WHAT YOU SHOULD DO: Find the line in the entries below that contains "a pull request". Repeat it exactly, and every line after it through the line that contains "As for graphic".

::: RAW DATA

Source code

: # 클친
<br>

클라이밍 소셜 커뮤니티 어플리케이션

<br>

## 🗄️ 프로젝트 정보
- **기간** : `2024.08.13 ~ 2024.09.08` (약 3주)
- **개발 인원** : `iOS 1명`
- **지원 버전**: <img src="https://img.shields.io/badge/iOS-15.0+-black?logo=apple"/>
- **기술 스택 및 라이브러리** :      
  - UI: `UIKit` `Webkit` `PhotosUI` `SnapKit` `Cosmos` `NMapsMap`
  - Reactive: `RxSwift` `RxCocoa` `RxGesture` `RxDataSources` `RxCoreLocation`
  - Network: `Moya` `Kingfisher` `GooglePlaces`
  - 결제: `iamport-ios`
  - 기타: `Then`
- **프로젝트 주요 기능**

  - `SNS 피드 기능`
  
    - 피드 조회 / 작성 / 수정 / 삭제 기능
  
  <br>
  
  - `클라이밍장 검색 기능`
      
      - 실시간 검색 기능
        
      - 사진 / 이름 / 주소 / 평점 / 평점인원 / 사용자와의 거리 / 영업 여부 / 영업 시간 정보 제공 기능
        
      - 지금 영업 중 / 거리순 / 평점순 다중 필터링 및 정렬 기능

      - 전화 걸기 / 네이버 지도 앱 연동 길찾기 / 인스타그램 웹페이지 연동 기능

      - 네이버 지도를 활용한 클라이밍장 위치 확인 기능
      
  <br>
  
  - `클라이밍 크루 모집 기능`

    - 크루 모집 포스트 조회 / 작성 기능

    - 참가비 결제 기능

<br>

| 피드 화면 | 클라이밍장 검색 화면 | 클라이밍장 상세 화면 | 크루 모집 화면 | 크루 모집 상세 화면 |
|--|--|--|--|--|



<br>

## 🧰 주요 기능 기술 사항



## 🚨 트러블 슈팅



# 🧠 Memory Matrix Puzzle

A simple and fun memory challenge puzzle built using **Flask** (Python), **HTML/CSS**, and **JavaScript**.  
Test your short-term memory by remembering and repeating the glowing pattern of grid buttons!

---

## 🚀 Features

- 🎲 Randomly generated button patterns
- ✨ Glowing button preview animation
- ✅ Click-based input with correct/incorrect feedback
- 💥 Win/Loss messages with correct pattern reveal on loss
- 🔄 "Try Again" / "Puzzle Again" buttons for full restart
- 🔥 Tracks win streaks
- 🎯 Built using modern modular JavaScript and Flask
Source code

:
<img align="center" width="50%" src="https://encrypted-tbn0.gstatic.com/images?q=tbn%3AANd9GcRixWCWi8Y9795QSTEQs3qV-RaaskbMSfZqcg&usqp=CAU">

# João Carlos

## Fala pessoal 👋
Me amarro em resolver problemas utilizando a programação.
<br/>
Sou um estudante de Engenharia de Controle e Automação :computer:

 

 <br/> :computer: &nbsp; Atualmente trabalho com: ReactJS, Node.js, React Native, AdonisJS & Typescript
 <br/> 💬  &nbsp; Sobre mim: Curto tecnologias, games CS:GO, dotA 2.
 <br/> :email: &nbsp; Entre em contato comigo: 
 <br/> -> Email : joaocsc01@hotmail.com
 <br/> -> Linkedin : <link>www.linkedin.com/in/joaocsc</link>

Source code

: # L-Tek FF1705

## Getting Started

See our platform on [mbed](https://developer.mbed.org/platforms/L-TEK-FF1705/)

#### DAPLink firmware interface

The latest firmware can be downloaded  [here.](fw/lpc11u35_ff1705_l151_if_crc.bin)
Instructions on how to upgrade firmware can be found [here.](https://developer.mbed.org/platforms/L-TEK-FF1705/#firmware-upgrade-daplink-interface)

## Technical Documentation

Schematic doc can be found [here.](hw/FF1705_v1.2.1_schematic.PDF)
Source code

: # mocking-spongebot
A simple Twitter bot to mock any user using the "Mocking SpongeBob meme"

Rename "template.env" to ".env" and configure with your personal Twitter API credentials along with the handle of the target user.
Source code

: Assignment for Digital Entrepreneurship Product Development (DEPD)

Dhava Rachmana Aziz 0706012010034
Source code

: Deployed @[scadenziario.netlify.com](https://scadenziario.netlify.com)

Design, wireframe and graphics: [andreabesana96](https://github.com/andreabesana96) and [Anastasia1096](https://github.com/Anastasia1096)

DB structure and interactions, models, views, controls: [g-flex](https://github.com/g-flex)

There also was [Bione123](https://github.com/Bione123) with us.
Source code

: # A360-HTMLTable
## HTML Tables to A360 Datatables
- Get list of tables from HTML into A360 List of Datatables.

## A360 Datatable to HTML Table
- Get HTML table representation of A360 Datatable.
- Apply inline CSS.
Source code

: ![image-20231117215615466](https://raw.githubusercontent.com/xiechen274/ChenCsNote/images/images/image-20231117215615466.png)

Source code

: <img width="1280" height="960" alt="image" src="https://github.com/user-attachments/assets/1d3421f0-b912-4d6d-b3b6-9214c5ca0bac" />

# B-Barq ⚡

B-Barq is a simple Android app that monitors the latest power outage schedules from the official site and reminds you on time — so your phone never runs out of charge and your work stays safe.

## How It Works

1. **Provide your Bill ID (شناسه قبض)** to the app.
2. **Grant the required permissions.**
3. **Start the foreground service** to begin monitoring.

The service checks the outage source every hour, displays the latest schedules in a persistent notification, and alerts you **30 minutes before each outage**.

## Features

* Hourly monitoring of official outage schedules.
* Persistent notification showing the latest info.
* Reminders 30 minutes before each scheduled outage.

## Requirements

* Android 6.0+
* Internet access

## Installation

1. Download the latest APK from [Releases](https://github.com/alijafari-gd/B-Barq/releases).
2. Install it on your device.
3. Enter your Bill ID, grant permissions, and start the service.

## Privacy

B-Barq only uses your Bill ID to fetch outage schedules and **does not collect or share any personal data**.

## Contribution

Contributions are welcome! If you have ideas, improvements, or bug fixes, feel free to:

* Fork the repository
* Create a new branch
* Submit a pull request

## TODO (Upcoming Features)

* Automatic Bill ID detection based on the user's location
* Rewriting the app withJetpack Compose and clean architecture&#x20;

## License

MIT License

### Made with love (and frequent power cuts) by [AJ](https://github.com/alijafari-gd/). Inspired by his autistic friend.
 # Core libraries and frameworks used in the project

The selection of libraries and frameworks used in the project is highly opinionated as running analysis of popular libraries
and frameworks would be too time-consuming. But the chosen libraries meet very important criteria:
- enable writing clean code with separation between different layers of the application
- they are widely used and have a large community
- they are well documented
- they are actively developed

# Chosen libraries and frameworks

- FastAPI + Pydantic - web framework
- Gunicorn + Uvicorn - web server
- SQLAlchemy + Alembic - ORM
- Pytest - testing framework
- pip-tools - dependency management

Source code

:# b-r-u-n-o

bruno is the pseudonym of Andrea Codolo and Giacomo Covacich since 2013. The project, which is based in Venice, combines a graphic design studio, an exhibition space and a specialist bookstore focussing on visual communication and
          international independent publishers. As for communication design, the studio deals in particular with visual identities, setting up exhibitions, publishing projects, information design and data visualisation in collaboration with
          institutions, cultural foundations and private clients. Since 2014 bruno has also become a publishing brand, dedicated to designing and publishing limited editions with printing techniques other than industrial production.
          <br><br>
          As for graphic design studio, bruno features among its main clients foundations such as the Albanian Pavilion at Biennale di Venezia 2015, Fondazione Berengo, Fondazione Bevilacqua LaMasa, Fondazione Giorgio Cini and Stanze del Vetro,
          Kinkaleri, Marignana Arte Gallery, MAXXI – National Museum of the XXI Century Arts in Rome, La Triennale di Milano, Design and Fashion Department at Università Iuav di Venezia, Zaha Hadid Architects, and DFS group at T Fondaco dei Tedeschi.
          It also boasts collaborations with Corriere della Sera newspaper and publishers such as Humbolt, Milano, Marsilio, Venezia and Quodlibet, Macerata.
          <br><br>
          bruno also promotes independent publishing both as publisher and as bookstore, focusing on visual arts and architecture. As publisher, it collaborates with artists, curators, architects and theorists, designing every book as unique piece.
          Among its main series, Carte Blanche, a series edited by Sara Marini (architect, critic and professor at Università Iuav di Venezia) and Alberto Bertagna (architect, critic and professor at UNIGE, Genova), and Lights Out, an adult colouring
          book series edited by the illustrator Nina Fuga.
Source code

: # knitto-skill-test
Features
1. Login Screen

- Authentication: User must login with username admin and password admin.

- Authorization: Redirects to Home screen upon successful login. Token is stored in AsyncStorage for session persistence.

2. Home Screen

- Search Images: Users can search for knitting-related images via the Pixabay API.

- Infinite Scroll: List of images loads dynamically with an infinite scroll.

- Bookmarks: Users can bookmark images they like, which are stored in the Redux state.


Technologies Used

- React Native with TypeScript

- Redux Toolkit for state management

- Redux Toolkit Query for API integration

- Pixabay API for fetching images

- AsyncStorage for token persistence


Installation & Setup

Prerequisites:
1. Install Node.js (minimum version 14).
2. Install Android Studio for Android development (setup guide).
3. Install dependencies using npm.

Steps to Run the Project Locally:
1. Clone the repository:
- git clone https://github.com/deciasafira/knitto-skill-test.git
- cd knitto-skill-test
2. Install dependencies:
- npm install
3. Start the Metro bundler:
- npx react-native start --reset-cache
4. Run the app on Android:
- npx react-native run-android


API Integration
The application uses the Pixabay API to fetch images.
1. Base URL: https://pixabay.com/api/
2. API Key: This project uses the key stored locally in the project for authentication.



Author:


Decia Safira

::::::

OUTPUT:
* Submit a pull request

## TODO (Upcoming Features)

* Automatic Bill ID detection based on the user's location
* Rewriting the app withJetpack Compose and clean architecture&#x20;

## License

MIT License

### Made with love (and frequent power cuts) by [AJ](https://github.com/alijafari-gd/). Inspired by his autistic friend.
 # Core libraries and frameworks used in the project

The selection of libraries and frameworks used in the project is highly opinionated as running analysis of popular libraries
and frameworks would be too time-consuming. But the chosen libraries meet very important criteria:
- enable writing clean code with separation between different layers of the application
- they are widely used and have a large community
- they are well documented
- they are actively developed

# Chosen libraries and frameworks

- FastAPI + Pydantic - web framework
- Gunicorn + Uvicorn - web server
- SQLAlchemy + Alembic - ORM
- Pytest - testing framework
- pip-tools - dependency management

Source code

:# b-r-u-n-o

bruno is the pseudonym of Andrea Codolo and Giacomo Covacich since 2013. The project, which is based in Venice, combines a graphic design studio, an exhibition space and a specialist bookstore focussing on visual communication and
          international independent publishers. As for communication design, the studio deals in particular with visual identities, setting up exhibitions, publishing projects, information design and data visualisation in collaboration with
          institutions, cultural foundations and private clients. Since 2014 bruno has also become a publishing brand, dedicated to designing and publishing limited editions with printing techniques other than industrial production.
          <br><br>
          As for graphic design studio, bruno features among its main clients foundations such as the Albanian Pavilion at Biennale di Venezia 2015, Fondazione Berengo, Fondazione Bevilacqua LaMasa, Fondazione Giorgio Cini and Stanze del Vetro,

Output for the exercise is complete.